TIPOLOGIA IDENTITÁRIA

RÓTULOS

- o fracasso da normalidade -

"Todos nós nascemos originais e morremos cópias."
Carl Jung

                                  O indivíduo enrolado na braguilha do pensamento  permanecia invisível diante do espelho: as imagens dele mesmo não lhe pertenciam. Nudez calculada ! A história da civilização humana emudece alguns e destrava outros como se um gatilho de comportamentos aguardasse pelo "pague e pegue" revolucionário. Resistências românticas forçadas pela óbvia necessidade do comum e do normal.
                                  No espelho das areias internas, um homem desnudo não via as suas vergonhas: mirava um rótulo. Mais de um. Vários deles. A testa empapada pelo suor da visão escolhida : Tudo depende de como vemos as coisas e não de como elas são (Jung) encarregava-se de receber as garras do medo.
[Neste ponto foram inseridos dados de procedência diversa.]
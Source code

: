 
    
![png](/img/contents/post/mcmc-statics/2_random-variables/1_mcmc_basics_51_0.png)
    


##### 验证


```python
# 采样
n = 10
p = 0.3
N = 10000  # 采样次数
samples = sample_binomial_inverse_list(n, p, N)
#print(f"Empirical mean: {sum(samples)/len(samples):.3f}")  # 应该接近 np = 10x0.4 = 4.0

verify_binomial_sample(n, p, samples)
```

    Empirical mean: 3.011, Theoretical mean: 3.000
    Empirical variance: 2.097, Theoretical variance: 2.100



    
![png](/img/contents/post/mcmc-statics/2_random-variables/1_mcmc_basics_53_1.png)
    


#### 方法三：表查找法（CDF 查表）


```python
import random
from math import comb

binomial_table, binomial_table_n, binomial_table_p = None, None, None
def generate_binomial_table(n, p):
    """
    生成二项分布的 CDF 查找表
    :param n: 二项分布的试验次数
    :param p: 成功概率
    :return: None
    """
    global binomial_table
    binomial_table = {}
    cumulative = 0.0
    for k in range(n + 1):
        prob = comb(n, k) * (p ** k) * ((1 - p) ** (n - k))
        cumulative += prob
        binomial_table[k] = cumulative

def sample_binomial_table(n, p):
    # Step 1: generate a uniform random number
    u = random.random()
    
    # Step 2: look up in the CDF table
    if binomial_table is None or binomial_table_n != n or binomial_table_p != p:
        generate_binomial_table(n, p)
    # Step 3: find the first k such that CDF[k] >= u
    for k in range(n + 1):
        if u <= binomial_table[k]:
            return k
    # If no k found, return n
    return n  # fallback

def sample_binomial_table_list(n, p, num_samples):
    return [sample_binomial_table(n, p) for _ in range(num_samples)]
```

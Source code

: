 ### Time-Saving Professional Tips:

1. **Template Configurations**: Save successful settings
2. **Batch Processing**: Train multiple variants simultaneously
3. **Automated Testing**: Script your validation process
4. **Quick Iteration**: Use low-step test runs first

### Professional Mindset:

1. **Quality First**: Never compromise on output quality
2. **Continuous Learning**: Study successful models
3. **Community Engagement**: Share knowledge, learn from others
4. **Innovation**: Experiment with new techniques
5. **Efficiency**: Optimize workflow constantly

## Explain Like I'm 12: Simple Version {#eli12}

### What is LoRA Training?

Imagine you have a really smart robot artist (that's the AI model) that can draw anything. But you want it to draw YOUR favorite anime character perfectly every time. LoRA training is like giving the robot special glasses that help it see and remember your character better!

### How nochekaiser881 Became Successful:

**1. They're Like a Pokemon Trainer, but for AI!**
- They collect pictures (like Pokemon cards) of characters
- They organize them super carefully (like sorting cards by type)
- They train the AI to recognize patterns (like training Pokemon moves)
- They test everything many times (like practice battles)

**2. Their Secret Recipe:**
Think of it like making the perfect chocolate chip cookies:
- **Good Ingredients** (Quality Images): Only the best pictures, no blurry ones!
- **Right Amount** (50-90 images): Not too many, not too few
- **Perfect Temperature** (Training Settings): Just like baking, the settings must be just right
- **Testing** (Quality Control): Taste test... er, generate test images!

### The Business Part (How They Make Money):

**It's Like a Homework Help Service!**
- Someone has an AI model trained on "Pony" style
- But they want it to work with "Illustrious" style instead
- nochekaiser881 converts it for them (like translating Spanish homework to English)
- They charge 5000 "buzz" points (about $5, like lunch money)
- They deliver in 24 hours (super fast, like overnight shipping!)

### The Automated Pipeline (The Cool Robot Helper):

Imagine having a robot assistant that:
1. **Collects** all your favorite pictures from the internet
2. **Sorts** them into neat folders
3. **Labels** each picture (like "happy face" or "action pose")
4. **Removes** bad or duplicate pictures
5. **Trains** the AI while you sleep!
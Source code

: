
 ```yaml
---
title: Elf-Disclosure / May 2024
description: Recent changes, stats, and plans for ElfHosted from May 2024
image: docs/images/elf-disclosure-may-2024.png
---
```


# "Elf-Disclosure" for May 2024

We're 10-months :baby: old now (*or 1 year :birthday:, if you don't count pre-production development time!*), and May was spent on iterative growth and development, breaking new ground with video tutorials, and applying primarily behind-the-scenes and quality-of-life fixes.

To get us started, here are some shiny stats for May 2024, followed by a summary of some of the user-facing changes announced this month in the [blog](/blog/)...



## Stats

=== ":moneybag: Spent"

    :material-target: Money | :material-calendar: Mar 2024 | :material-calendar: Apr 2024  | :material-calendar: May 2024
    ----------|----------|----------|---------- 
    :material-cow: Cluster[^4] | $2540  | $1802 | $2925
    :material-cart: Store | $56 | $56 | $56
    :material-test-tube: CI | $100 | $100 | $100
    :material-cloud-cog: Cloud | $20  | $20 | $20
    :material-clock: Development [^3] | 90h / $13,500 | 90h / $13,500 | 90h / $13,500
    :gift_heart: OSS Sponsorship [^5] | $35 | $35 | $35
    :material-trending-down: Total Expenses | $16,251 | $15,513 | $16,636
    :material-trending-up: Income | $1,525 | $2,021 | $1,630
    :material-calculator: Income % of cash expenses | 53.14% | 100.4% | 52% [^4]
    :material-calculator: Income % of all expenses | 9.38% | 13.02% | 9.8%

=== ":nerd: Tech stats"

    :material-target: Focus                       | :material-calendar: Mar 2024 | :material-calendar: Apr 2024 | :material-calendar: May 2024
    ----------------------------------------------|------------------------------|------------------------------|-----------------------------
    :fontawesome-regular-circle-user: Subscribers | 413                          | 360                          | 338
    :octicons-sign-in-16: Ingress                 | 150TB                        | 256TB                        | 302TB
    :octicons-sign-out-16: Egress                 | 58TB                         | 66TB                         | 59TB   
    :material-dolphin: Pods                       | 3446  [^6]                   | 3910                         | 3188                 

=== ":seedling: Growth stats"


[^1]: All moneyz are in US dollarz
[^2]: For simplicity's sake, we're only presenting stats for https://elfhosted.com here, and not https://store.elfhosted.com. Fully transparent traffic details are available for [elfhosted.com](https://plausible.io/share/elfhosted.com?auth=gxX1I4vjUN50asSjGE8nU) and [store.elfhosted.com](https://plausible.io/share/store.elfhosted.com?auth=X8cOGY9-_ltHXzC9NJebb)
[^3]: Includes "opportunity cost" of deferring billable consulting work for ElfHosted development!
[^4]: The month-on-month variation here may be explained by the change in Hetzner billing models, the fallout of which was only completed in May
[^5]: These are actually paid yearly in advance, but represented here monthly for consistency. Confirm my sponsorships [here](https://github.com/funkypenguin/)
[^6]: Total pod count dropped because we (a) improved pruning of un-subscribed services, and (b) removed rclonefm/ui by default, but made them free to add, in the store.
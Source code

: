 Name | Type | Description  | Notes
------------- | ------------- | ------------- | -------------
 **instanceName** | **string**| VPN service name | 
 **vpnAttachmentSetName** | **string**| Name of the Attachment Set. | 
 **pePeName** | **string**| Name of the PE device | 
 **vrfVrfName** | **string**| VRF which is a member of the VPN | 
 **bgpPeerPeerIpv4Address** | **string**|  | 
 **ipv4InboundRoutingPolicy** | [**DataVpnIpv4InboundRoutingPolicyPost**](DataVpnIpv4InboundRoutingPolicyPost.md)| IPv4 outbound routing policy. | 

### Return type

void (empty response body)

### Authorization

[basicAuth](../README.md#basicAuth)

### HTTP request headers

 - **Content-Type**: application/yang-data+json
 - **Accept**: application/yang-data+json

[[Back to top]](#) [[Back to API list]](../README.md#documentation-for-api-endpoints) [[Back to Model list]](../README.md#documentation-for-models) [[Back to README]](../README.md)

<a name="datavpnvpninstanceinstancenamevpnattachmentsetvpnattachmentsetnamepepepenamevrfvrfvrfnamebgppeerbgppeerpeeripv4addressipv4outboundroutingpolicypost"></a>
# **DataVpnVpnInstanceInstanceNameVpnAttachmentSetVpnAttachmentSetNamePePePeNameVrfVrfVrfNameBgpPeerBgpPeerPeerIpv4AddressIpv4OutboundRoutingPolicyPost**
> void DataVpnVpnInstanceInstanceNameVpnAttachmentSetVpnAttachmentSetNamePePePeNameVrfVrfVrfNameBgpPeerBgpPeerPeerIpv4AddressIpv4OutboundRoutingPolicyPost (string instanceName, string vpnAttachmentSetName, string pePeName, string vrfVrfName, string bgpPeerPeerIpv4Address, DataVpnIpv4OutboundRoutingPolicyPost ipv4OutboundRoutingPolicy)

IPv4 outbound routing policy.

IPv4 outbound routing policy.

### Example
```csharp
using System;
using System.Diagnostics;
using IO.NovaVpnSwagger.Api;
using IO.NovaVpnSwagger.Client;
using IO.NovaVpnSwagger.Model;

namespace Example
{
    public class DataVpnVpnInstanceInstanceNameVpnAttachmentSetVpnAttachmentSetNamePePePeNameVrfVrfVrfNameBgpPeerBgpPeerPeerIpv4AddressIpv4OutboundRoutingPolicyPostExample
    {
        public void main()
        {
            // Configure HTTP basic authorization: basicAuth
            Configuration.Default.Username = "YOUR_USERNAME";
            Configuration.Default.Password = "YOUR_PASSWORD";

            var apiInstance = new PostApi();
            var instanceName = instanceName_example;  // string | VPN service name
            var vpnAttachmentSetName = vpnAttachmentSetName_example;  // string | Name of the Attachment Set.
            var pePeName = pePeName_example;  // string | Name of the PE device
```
Ver não requer método, exige entrega  às  genuínas dores que acompanham qualquer movimento que se desapegue de si mesmo. Mover-se é um ato de deslocamento para dentro dos infernos instalados no paraíso dos tipos. Quem somos na vida que acreditamos ser nossa? Sem receitas, a felicidade mora ao lado e cobra o aluguel da massa cultural na  subida ao telhado, caminho do homem sem teto. A consciência amarga dissabores na língua sagrada: o que se faz aqui, copia-se lá e aqui se repete o feito alheio como se o feito fosse outorga nova, nupérrima, atual. De original o nascimento, o vento e a folha  movida pelo tempo que, sem tento, não diz onde vai.
                              A lua estreita uivava para a janela fechada. Na moldura do espelho, a bocarra do anjo engolia a fera e o indivíduo nu não se reconhecia nas diferenças: Quem olha para fora sonha, quem olha para dentro desperta...(Jung).  O abismo da singular performance humana procurava uma ponte entre o exposto e o configurado: dentro e fora são lugares de acesso vetado aos rótulos gastos.Acenos de mãos civilizadas sabem camuflar o aprendizado dos costumes: vergam-se os braços carregados pela bagagem cujo testamento não se refere ao custo da herança repassada. Assim é, assim foi, talvez será!
                         Apertava-se o pé descalço. Sapatos são luvas emborrachadas que servem para juntar os dedos irregulares no balanço inconstante do equilíbrio: " Uns sapatos que ficam bem numa pessoa são pequenos para outra; não existe uma receita para a vida que sirva a todos "(Jung). E dedos, todos eles, são antenas de contato no alvo da alma posta, cada qual, dedos e almas, na cadência  disforme e  única que deveria ensinar ao homem o convívio leve nas diferenças. Deveria: ação no tempo e na pessoa deferida pelo verbo. Deveria: precária condição subordinada ao inconsciente coletivo, mais coletivo do que ônibus engarrafado.
                         O espelho não continha respostas nem as detinha no vão breve entre o vidro platinado e a madeira enrubescida. Enrolado nos pensamentos, o homem despedia-se de quem seria antes de descobrir-se ser. Vaga lembrança de um sentimento primitivo, imberbe, retido na memória consensual, justa e curta memória do homem social."Quando pensamos, fazêmo-lo com o fim de julgar ou chegar a uma conclusão; quando sentimos, é para atribuir um valor pessoal a qualquer coisa que fazemos" ( Jung).
                        E a lua espreitava pela nesga de luz junto à janela.  Dentro, o indivíduo recluso e tímido, nu, descalço e amedrontado, perdia a vez de olhar-se inteiro no fundo do espelho, único amigo que lhe sobrara.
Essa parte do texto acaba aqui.